= Dataset excerpts =
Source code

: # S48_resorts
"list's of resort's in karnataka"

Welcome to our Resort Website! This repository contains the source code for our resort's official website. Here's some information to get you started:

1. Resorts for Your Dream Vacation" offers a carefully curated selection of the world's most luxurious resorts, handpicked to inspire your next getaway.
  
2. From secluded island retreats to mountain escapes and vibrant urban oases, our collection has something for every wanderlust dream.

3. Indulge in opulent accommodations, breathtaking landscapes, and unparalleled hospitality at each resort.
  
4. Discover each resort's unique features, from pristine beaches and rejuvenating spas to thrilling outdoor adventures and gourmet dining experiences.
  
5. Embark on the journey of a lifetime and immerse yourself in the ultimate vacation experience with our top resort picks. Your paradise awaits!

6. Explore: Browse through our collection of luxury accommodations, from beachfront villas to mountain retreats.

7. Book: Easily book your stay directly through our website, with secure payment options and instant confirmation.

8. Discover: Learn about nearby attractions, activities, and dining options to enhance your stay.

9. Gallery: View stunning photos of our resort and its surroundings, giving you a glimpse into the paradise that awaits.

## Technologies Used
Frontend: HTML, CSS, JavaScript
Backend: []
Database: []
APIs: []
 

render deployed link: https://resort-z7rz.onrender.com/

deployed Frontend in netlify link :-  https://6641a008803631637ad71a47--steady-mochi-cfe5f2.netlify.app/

= EXERCISE GOAL =
Looking at the entries above, report how many of their lines include "accommodations", and add nothing else.

= ANSWER SPACE =
2